THE orbiting astronauts are ``meeting scientists' greatest expectations'' in mapping of Earth's visible features with radar, according to mission controllers. They are also tracking an environmental factor you cannot smell or see.
It's carbon monoxide gas. This is not only an important pollutant, it also plays a significant role in climate. Scientists need to know where it comes from, where it goes, and how its concentration varies over the planet and over time.
Burning organic fuels of any kind produces carbon monoxide (CO). It's a familiar toxic emission from cars and furnaces. The burning of fields and forests, especially in the tropics, is a major CO source. There also are natural sources.

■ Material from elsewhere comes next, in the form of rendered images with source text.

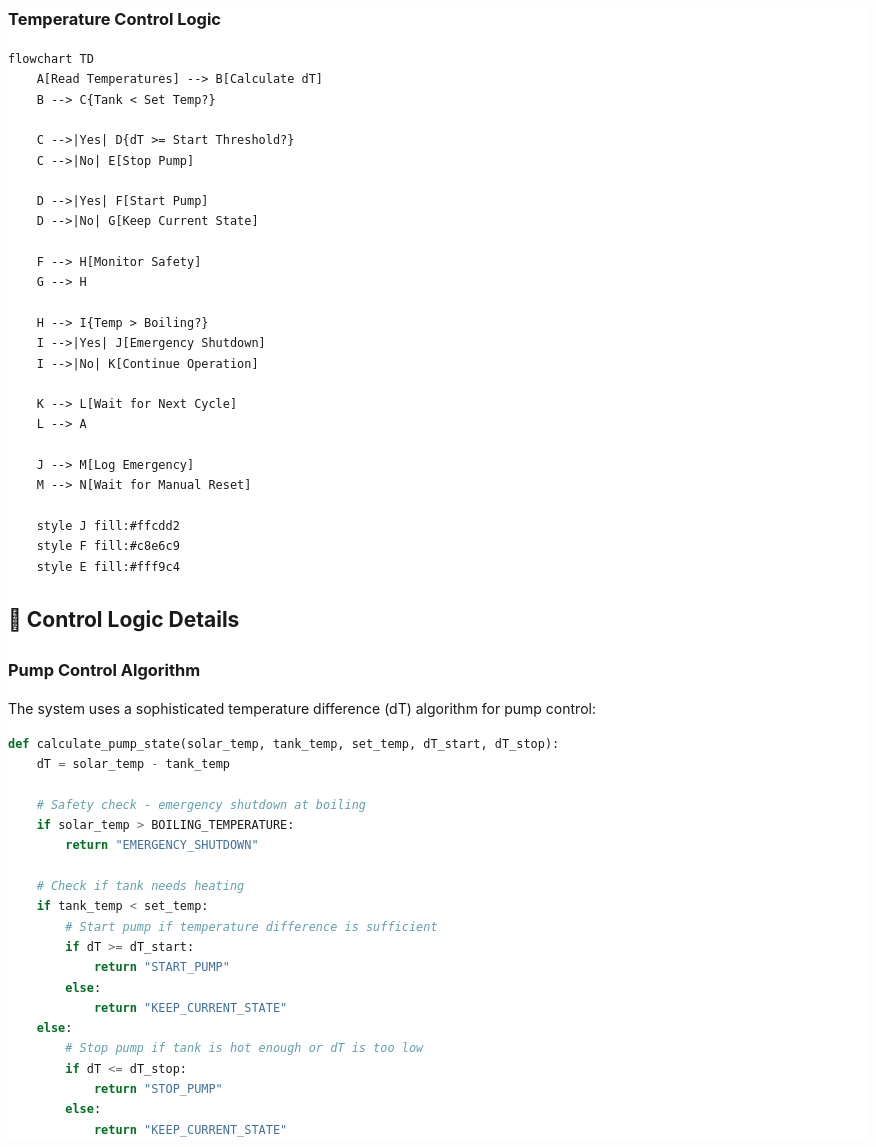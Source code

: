 ### **Temperature Control Logic**

```mermaid
flowchart TD
    A[Read Temperatures] --> B[Calculate dT]
    B --> C{Tank < Set Temp?}
    
    C -->|Yes| D{dT >= Start Threshold?}
    C -->|No| E[Stop Pump]
    
    D -->|Yes| F[Start Pump]
    D -->|No| G[Keep Current State]
    
    F --> H[Monitor Safety]
    G --> H
    
    H --> I{Temp > Boiling?}
    I -->|Yes| J[Emergency Shutdown]
    I -->|No| K[Continue Operation]
    
    K --> L[Wait for Next Cycle]
    L --> A
    
    J --> M[Log Emergency]
    M --> N[Wait for Manual Reset]
    
    style J fill:#ffcdd2
    style F fill:#c8e6c9
    style E fill:#fff9c4
```

## 🔧 **Control Logic Details**

### **Pump Control Algorithm**

The system uses a sophisticated temperature difference (dT) algorithm for pump control:

```python
def calculate_pump_state(solar_temp, tank_temp, set_temp, dT_start, dT_stop):
    dT = solar_temp - tank_temp
    
    # Safety check - emergency shutdown at boiling
    if solar_temp > BOILING_TEMPERATURE:
        return "EMERGENCY_SHUTDOWN"
    
    # Check if tank needs heating
    if tank_temp < set_temp:
        # Start pump if temperature difference is sufficient
        if dT >= dT_start:
            return "START_PUMP"
        else:
            return "KEEP_CURRENT_STATE"
    else:
        # Stop pump if tank is hot enough or dT is too low
        if dT <= dT_stop:
            return "STOP_PUMP"
        else:
            return "KEEP_CURRENT_STATE"
```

CO's role as an undesirable air pollutant is obvious. Its climate role is more subtle. It doesn't affect climate directly. It does help determine the concentration of certain heat-trapping ``greenhouse'' gases, especially methane. Once in the air, it has more heat-trapping power than its chemical cousin, carbon dioxide.
The air cleans itself of methane and similar trace gases by chemical reaction with a compound of hydrogen and oxygen called the hydroxyl radical, or ``OH'' in chemist's shorthand. The more OH (produced naturally) the atmosphere has, the quicker it cleanses itself of methane.
This is where carbon monoxide comes in. CO also reacts with the OH radical. Thus, the more CO pollution there is, the less OH will be available to enable the atmosphere to get rid of methane. And the more methane accumulates, the greater is its contribution to possible global warming.
Until recently, CO concentrations had been rising at a globally averaged rate of about 1 to 2 percent a year, as inferred from 30 years of Northern-Hemisphere measurements. Atmospheric chemists were concerned that this might limit the availability of the main atmospheric cleanser.
However, Paul Novelli of the University of Colorado at Boulder and several colleagues have found that this trend reversed a few years ago. They reported last month in the journal Science that CO concentrations have dropped at a rate of 6.1 percent a year averaged around the Northern Hemisphere from June 1990 through June 1993. The Southern Hemisphere decrease averaged about 7 percent a year.
As Dr. Novelli and his colleagues noted, scientists don't know what is going on. Mt. Pinatubo's eruption in the Philippines may have thinned Earth's stratospheric ozone enough to let in more ultraviolet radiation. This, in turn, would have made more of the OH chemical that destroys carbon monoxide. There also may have been less biomass burning in the tropics.
The scientists findings are based on air samples taken at 27 sites between latitudes 71 degrees N and 41 degrees S. Scientists would like a bigger picture. This is what the astronauts can begin to give them with an instrument called MAPS (Measurement of Air Pollution from Satellite.) It measures CO concentration between altitudes of 2 and 10 miles along the orbiter's course. Like Endeavour's radar that charts geography, MAPS could one day fly permanently on an unmanned satellite.
MAPS has flown on the shuttle before. Its November 1981 observations showed more CO concentration over the tropics than over the Northern Hemisphere in the atmospheric layer surveyed.
Its October 1984 observations confirmed biomass burning in South America and southern Africa as a major carbon monoxide source, according to the National Aeronautics and Space Administration. The new data will be compared with these older findings.